## [Work item]
Exactly as written, return every line of the data below apart from the pictures.

## [Records to use]
#####

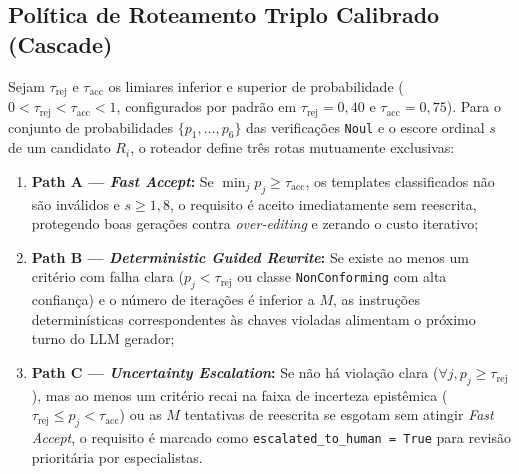 \subsection{Política de Roteamento Triplo Calibrado (Cascade)}
Sejam $\tau_{\text{rej}}$ e $\tau_{\text{acc}}$ os limiares inferior e superior de probabilidade ($0 < \tau_{\text{rej}} < \tau_{\text{acc}} < 1$, configurados por padrão em $\tau_{\text{rej}} = 0{,}40$ e $\tau_{\text{acc}} = 0{,}75$). Para o conjunto de probabilidades $\{p_1, \dots, p_6\}$ das verificações \texttt{Noul} e o escore ordinal $s$ de um candidato $R_i$, o roteador define três rotas mutuamente exclusivas:
\begin{enumerate}
    \item \textbf{Path A --- \textit{Fast Accept}:} Se $\min_j p_j \ge \tau_{\text{acc}}$, os templates classificados não são inválidos e $s \ge 1{,}8$, o requisito é aceito imediatamente sem reescrita, protegendo boas gerações contra \textit{over-editing} e zerando o custo iterativo;
    \item \textbf{Path B --- \textit{Deterministic Guided Rewrite}:} Se existe ao menos um critério com falha clara ($p_j < \tau_{\text{rej}}$ ou classe \texttt{NonConforming} com alta confiança) e o número de iterações é inferior a $M$, as instruções determinísticas correspondentes às chaves violadas alimentam o próximo turno do LLM gerador;
    \item \textbf{Path C --- \textit{Uncertainty Escalation}:} Se não há violação clara ($\forall j, p_j \ge \tau_{\text{rej}}$), mas ao menos um critério recai na faixa de incerteza epistêmica ($\tau_{\text{rej}} \le p_j < \tau_{\text{acc}}$) ou as $M$ tentativas de reescrita se esgotam sem atingir \textit{Fast Accept}, o requisito é marcado como \texttt{escalated\_to\_human = True} para revisão prioritária por especialistas.
\end{enumerate}
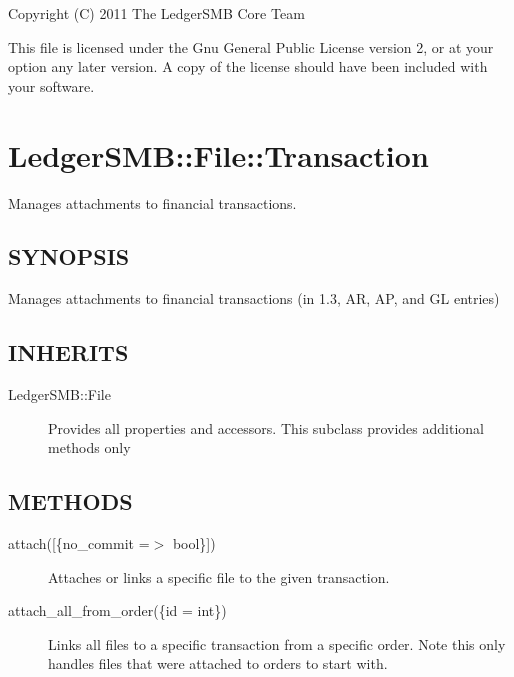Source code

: \begin{description}
\begin{description}
\begin{description}
\begin{description}
\begin{description}
Copyright (C) 2011 The LedgerSMB Core Team



This file is licensed under the Gnu General Public License version 2, or at your
option any later version.  A copy of the license should have been included with
your software.

\section{LedgerSMB::File::Transaction\label{LedgerSMB::File::Transaction}}


Manages attachments to financial transactions.

\subsection*{SYNOPSIS\label{LedgerSMB::File::Transaction_SYNOPSIS}}


Manages attachments to financial transactions (in 1.3, AR, AP, and GL entries)

\subsection*{INHERITS\label{LedgerSMB::File::Transaction_INHERITS}}
\begin{description}

\item[{LedgerSMB::File}] \mbox{}

Provides all properties and accessors.  This subclass provides additional 
methods only

\end{description}
\subsection*{METHODS\label{LedgerSMB::File::Transaction_METHODS}}
\begin{description}

\item[{attach([\{no\_commit =$>$ bool\}])}] \mbox{}

Attaches or links a specific file to the given transaction.


\item[{attach\_all\_from\_order(\{id = int\})}] \mbox{}

Links all files to a specific transaction from a specific order.  Note this 
only handles files that were attached to orders to start with.


\end{description}
\end{description}
\end{description}
\end{description}
\end{description}
\end{description}

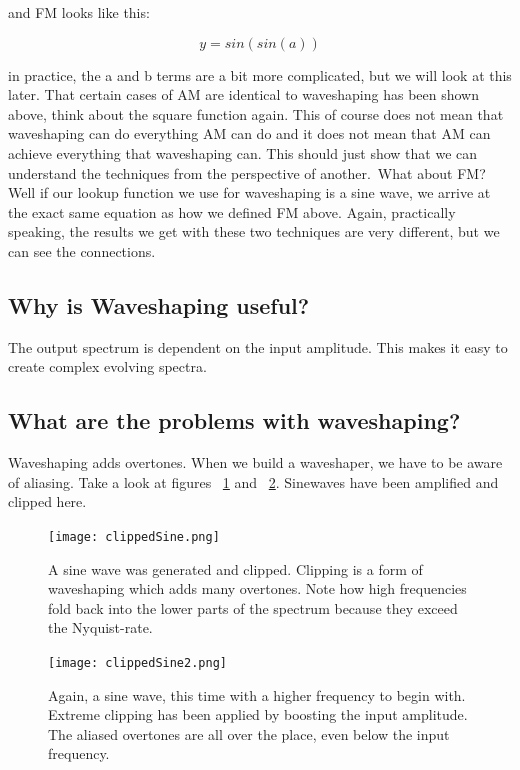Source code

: and FM looks like this:

\begin{equation}
	y = sin(sin(a))
\end{equation}

in practice, the a and b terms are a bit more complicated, but we will look at this later. That certain cases of AM are identical to waveshaping has been shown above, think about the square function again. 
This of course does not mean that waveshaping can do everything AM can do and it does not mean that AM can achieve everything that waveshaping can. This should just show that we can understand the techniques from the perspective of another.\
What about FM? Well if our lookup function we use for waveshaping is a sine wave, we arrive at the exact same equation as how we defined FM above. Again, practically speaking, the results we get with these two techniques are very different, but we can see the connections.


\subsection{Why is Waveshaping useful?}
The output spectrum is dependent on the input amplitude. This makes it easy to create complex evolving spectra.

\subsection{What are the problems with waveshaping?}

Waveshaping adds overtones. When we build a waveshaper, we have to be aware of aliasing. Take a look at figures ~\ref{fig:clipped1} and ~\ref{fig:clipped2}. Sinewaves have been amplified and clipped here. 

\begin{figure}[h!]
	\centering
	\texttt{[image: clippedSine.png]}
	\caption[clipped sine wave]
	{A sine wave was generated and clipped. Clipping is a form of waveshaping which adds many overtones. Note how high frequencies fold back into the lower parts of the spectrum because they exceed the Nyquist-rate.}
	\label{fig:clipped1}
\end{figure}

\begin{figure}[h!]
	\centering
	\texttt{[image: clippedSine2.png]}
	\caption[clipped sine wave 2]
	{Again, a sine wave, this time with a higher frequency to begin with. Extreme clipping has been applied by boosting the input amplitude. The aliased overtones are all over the place, even below the input frequency.}
	\label{fig:clipped2}
\end{figure}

#####

## [Solution below]
 \subsection{Política de Roteamento Triplo Calibrado (Cascade)}
Sejam $\tau_{\text{rej}}$ e $\tau_{\text{acc}}$ os limiares inferior e superior de probabilidade ($0 < \tau_{\text{rej}} < \tau_{\text{acc}} < 1$, configurados por padrão em $\tau_{\text{rej}} = 0{,}40$ e $\tau_{\text{acc}} = 0{,}75$). Para o conjunto de probabilidades $\{p_1, \dots, p_6\}$ das verificações \texttt{Noul} e o escore ordinal $s$ de um candidato $R_i$, o roteador define três rotas mutuamente exclusivas:
\begin{enumerate}
    \item \textbf{Path A --- \textit{Fast Accept}:} Se $\min_j p_j \ge \tau_{\text{acc}}$, os templates classificados não são inválidos e $s \ge 1{,}8$, o requisito é aceito imediatamente sem reescrita, protegendo boas gerações contra \textit{over-editing} e zerando o custo iterativo;
    \item \textbf{Path B --- \textit{Deterministic Guided Rewrite}:} Se existe ao menos um critério com falha clara ($p_j < \tau_{\text{rej}}$ ou classe \texttt{NonConforming} com alta confiança) e o número de iterações é inferior a $M$, as instruções determinísticas correspondentes às chaves violadas alimentam o próximo turno do LLM gerador;
    \item \textbf{Path C --- \textit{Uncertainty Escalation}:} Se não há violação clara ($\forall j, p_j \ge \tau_{\text{rej}}$), mas ao menos um critério recai na faixa de incerteza epistêmica ($\tau_{\text{rej}} \le p_j < \tau_{\text{acc}}$) ou as $M$ tentativas de reescrita se esgotam sem atingir \textit{Fast Accept}, o requisito é marcado como \texttt{escalated\_to\_human = True} para revisão prioritária por especialistas.
\end{enumerate}
Source code

: \begin{description}
\begin{description}
\begin{description}
\begin{description}
\begin{description}
Copyright (C) 2011 The LedgerSMB Core Team



This file is licensed under the Gnu General Public License version 2, or at your
option any later version.  A copy of the license should have been included with
your software.

\section{LedgerSMB::File::Transaction\label{LedgerSMB::File::Transaction}}


Manages attachments to financial transactions.

\subsection*{SYNOPSIS\label{LedgerSMB::File::Transaction_SYNOPSIS}}


Manages attachments to financial transactions (in 1.3, AR, AP, and GL entries)

\subsection*{INHERITS\label{LedgerSMB::File::Transaction_INHERITS}}
\begin{description}

\item[{LedgerSMB::File}] \mbox{}

Provides all properties and accessors.  This subclass provides additional 
methods only

\end{description}
\subsection*{METHODS\label{LedgerSMB::File::Transaction_METHODS}}
\begin{description}

\item[{attach([\{no\_commit =$>$ bool\}])}] \mbox{}

Attaches or links a specific file to the given transaction.


\item[{attach\_all\_from\_order(\{id = int\})}] \mbox{}

Links all files to a specific transaction from a specific order.  Note this 
only handles files that were attached to orders to start with.


\end{description}
\end{description}
\end{description}
\end{description}
\end{description}
\end{description}

Source code

: and FM looks like this:

\begin{equation}
	y = sin(sin(a))
\end{equation}

in practice, the a and b terms are a bit more complicated, but we will look at this later. That certain cases of AM are identical to waveshaping has been shown above, think about the square function again. 
This of course does not mean that waveshaping can do everything AM can do and it does not mean that AM can achieve everything that waveshaping can. This should just show that we can understand the techniques from the perspective of another.\
What about FM? Well if our lookup function we use for waveshaping is a sine wave, we arrive at the exact same equation as how we defined FM above. Again, practically speaking, the results we get with these two techniques are very different, but we can see the connections.


\subsection{Why is Waveshaping useful?}
The output spectrum is dependent on the input amplitude. This makes it easy to create complex evolving spectra.

\subsection{What are the problems with waveshaping?}

Waveshaping adds overtones. When we build a waveshaper, we have to be aware of aliasing. Take a look at figures ~\ref{fig:clipped1} and ~\ref{fig:clipped2}. Sinewaves have been amplified and clipped here. 

\begin{figure}[h!]
	\centering
	\texttt{[image: clippedSine.png]}
	\caption[clipped sine wave]
	{A sine wave was generated and clipped. Clipping is a form of waveshaping which adds many overtones. Note how high frequencies fold back into the lower parts of the spectrum because they exceed the Nyquist-rate.}
	\label{fig:clipped1}
\end{figure}

\begin{figure}[h!]
	\centering
	\texttt{[image: clippedSine2.png]}
	\caption[clipped sine wave 2]
	{Again, a sine wave, this time with a higher frequency to begin with. Extreme clipping has been applied by boosting the input amplitude. The aliased overtones are all over the place, even below the input frequency.}
	\label{fig:clipped2}
\end{figure}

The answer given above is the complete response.